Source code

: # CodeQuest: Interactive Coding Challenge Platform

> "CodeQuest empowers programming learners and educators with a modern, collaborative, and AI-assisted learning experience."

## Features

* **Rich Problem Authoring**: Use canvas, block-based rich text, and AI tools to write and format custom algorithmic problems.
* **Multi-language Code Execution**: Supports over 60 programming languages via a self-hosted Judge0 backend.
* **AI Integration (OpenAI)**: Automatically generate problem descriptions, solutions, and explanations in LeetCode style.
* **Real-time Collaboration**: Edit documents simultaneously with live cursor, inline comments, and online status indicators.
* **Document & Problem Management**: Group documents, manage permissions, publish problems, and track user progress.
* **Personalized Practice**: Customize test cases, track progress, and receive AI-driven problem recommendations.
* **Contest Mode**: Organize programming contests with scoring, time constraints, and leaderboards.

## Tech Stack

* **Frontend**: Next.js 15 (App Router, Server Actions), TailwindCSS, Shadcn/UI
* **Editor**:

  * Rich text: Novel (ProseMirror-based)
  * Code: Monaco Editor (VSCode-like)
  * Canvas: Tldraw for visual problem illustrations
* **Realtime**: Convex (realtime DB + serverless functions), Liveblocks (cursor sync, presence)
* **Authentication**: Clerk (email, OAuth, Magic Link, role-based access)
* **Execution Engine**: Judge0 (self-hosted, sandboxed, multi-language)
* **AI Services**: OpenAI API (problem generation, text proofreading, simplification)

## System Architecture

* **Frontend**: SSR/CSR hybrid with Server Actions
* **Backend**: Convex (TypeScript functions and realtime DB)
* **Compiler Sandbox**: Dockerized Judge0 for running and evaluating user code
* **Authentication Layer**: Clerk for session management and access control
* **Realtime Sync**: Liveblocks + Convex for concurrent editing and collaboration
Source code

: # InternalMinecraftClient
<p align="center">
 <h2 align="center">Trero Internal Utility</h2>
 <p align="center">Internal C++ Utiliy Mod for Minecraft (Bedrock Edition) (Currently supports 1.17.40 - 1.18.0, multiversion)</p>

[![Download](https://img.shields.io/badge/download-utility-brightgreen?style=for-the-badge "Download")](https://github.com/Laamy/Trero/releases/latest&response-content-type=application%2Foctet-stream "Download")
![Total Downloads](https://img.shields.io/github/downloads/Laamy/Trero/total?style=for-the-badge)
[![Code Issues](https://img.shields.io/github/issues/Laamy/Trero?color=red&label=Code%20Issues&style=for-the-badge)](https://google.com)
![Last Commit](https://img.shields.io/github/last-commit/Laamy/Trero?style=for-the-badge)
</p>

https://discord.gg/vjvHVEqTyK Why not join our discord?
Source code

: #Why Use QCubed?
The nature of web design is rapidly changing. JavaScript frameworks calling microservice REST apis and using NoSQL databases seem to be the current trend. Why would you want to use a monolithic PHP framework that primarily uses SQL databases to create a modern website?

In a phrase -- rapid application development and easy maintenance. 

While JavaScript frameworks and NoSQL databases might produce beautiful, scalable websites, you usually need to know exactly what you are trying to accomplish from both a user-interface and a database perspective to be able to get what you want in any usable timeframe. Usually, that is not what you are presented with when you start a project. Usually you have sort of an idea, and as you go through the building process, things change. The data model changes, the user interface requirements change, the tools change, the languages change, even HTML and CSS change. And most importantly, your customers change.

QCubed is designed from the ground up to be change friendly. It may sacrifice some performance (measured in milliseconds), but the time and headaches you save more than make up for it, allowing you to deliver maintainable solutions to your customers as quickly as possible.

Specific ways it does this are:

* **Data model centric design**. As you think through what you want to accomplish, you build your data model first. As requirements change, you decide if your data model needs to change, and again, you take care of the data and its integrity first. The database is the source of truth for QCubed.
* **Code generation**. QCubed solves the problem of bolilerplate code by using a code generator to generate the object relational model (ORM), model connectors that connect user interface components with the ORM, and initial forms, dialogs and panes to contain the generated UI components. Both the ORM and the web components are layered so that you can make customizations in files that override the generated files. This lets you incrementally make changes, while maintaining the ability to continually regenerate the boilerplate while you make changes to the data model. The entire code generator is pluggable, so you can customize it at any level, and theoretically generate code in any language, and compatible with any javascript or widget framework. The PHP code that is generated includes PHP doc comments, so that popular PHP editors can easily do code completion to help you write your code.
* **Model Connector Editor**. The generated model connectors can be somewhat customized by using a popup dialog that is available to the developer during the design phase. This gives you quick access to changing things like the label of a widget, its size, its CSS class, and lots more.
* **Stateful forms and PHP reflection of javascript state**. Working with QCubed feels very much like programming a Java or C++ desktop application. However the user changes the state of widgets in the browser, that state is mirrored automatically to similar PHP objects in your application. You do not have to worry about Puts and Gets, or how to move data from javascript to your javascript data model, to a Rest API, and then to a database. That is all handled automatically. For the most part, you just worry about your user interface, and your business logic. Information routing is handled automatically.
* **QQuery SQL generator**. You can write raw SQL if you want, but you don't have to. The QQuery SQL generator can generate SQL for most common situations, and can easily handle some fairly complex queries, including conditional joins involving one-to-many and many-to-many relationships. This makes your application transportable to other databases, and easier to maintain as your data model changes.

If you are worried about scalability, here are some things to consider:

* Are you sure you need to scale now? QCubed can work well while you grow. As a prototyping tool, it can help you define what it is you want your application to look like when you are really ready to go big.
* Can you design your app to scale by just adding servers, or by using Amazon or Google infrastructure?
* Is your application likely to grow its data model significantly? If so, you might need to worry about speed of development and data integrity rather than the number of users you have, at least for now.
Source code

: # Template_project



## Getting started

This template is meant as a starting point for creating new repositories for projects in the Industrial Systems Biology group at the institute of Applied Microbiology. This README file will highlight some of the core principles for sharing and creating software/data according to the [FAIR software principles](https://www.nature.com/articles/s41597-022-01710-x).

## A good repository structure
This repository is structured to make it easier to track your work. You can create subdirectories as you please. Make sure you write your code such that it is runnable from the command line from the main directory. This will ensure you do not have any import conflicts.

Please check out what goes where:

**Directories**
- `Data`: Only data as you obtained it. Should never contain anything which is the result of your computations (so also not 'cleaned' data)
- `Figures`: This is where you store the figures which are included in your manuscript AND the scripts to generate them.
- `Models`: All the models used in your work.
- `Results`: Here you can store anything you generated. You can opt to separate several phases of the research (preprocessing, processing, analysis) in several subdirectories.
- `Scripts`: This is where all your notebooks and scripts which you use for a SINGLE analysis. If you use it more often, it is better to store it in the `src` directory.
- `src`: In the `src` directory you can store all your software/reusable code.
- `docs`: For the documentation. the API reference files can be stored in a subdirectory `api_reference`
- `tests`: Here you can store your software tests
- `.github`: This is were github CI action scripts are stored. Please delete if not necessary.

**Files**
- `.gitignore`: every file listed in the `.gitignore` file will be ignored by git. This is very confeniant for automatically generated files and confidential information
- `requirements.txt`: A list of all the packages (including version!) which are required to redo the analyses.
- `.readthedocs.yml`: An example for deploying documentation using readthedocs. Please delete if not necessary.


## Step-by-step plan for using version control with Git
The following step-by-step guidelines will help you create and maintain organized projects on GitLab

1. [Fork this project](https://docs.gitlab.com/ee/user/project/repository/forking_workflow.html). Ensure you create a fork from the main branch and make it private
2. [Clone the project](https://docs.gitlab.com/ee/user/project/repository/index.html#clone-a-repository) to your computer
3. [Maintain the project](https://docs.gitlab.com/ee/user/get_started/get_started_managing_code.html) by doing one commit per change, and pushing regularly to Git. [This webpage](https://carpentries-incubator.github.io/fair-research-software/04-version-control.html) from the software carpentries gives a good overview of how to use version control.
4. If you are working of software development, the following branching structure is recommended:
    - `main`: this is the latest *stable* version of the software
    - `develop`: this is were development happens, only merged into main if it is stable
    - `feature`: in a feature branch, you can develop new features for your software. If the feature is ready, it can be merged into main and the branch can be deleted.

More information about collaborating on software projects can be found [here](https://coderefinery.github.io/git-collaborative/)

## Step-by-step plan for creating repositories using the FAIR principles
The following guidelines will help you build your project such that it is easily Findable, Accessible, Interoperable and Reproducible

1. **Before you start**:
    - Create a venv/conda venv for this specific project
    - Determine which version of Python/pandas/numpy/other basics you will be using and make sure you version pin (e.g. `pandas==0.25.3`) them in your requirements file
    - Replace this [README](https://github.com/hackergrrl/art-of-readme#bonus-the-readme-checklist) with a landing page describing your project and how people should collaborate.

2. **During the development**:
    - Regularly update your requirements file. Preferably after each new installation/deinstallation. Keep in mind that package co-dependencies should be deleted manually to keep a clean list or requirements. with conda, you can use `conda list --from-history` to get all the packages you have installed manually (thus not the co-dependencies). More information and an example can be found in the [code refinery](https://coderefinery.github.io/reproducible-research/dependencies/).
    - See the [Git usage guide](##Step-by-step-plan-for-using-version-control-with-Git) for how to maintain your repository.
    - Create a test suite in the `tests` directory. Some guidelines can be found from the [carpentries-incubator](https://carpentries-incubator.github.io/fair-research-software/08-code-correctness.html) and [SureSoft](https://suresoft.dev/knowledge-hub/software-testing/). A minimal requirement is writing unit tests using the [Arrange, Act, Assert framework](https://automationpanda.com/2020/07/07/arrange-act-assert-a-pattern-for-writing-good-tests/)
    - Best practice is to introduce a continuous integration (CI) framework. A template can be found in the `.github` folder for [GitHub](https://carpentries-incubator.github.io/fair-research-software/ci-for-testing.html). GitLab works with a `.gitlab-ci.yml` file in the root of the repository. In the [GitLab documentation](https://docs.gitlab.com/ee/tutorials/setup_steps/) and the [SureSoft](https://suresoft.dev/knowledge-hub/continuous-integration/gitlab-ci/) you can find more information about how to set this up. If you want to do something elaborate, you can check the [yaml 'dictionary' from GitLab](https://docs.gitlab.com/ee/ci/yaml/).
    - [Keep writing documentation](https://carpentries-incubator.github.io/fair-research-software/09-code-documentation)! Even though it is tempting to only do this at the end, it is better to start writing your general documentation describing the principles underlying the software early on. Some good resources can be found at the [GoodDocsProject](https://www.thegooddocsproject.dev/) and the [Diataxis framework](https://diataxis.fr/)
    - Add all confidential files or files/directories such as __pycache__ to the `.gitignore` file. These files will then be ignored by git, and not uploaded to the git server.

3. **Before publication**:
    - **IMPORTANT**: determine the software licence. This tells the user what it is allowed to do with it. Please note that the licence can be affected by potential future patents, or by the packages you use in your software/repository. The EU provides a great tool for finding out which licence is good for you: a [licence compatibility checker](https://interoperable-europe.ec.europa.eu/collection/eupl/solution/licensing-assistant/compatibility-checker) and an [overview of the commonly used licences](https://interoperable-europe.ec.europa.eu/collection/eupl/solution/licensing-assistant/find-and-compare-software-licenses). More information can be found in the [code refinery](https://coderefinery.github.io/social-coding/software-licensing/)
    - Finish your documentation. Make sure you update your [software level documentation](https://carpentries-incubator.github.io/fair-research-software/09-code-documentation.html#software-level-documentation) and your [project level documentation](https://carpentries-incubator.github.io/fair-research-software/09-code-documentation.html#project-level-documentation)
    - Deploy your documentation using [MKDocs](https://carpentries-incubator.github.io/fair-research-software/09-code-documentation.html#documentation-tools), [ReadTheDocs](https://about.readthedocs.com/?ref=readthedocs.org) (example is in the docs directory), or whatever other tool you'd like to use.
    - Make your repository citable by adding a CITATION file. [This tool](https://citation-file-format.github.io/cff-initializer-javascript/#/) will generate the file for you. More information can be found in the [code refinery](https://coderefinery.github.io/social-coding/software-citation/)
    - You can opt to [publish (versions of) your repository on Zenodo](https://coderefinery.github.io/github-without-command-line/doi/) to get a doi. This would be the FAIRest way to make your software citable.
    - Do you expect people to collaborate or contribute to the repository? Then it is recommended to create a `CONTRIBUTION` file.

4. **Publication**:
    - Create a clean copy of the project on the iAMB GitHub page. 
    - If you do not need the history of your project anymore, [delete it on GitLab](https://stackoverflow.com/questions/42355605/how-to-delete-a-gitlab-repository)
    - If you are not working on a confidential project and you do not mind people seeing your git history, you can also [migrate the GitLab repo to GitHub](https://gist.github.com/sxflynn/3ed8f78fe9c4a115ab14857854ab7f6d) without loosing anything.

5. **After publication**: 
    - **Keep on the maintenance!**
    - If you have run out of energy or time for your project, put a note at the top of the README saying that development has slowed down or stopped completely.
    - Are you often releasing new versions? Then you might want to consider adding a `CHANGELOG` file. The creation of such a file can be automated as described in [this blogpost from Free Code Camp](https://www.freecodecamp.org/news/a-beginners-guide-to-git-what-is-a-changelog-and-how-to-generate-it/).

┄┄┄┄┄┄

■ Problem details
Starting at the first line of the entries above, please extract each line up to and including the line with "custom algorithmic problems.", unchanged, and add nothing.

■ Solution for this exercise
Source code

: # CodeQuest: Interactive Coding Challenge Platform

> "CodeQuest empowers programming learners and educators with a modern, collaborative, and AI-assisted learning experience."

## Features

* **Rich Problem Authoring**: Use canvas, block-based rich text, and AI tools to write and format custom algorithmic problems.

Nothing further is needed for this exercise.